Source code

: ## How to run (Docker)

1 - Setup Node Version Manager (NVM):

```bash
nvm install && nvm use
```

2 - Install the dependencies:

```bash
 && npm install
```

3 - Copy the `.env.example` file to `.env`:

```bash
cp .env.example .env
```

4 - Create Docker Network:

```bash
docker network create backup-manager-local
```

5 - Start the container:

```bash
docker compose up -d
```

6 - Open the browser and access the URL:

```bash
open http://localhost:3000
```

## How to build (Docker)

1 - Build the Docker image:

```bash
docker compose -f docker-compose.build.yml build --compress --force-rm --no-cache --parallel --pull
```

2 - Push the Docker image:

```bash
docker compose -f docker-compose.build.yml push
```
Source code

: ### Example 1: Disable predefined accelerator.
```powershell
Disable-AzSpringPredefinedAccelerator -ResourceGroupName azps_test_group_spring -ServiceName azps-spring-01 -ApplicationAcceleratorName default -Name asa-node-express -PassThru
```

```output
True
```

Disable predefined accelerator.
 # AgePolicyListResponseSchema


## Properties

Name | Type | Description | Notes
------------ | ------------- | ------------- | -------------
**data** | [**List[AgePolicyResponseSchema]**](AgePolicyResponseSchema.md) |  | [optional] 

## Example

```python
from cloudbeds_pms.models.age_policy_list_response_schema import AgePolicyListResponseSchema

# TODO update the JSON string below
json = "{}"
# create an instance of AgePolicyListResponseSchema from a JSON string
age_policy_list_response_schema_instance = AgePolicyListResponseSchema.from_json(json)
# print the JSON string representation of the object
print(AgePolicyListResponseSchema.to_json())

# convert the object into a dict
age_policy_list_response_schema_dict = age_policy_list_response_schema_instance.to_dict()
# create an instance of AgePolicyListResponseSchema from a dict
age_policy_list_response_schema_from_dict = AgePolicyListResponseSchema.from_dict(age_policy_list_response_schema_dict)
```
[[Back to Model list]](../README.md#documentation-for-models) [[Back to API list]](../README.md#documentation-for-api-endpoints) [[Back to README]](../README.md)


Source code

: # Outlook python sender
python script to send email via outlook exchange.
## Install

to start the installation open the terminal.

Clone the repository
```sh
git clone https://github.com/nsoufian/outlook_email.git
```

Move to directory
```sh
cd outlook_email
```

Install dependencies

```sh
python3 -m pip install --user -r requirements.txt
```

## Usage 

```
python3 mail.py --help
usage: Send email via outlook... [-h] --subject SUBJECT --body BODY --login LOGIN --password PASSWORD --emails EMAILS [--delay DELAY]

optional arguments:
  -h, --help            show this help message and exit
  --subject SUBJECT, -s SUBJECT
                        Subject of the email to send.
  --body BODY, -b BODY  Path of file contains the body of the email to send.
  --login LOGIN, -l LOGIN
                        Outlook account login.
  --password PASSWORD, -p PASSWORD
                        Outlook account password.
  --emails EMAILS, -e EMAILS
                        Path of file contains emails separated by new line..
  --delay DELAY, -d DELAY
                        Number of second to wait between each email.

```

☆ ☆ ☆

Determine which lines above include the word "account", and report those lines in full.

                        Outlook account login.
                        Outlook account password.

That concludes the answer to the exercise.